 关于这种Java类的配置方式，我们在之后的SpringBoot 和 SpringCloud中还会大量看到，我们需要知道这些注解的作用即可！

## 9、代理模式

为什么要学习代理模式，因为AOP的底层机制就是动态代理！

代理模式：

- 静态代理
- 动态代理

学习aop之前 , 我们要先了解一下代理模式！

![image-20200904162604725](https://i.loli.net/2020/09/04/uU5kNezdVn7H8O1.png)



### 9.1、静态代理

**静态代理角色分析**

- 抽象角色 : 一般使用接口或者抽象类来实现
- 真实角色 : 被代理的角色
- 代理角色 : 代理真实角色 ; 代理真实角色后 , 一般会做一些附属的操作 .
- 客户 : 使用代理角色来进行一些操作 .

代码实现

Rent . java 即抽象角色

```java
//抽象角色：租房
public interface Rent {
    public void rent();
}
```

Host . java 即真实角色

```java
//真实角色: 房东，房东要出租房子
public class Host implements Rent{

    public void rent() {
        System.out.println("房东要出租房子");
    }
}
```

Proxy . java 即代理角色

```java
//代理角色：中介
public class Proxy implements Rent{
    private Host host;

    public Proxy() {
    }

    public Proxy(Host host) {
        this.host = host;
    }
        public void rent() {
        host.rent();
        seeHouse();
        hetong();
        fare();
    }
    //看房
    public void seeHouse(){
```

...

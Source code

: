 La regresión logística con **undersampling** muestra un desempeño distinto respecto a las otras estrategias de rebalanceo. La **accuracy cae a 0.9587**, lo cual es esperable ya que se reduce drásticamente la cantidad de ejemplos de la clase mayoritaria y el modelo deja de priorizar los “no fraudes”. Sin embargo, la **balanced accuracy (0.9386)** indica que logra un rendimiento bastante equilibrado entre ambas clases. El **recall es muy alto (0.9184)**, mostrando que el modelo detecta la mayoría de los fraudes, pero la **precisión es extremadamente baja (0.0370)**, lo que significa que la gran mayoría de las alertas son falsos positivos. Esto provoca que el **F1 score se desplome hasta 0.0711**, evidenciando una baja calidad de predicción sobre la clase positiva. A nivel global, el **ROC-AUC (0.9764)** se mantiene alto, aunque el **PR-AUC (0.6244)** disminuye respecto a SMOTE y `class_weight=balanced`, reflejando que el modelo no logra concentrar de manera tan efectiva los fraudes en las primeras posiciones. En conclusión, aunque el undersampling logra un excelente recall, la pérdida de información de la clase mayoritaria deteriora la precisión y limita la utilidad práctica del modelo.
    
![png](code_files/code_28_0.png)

WHAT THIS TASK INVOLVES - Find every line of the records holding "public". Answer with the count alone.

RESPONSE - 9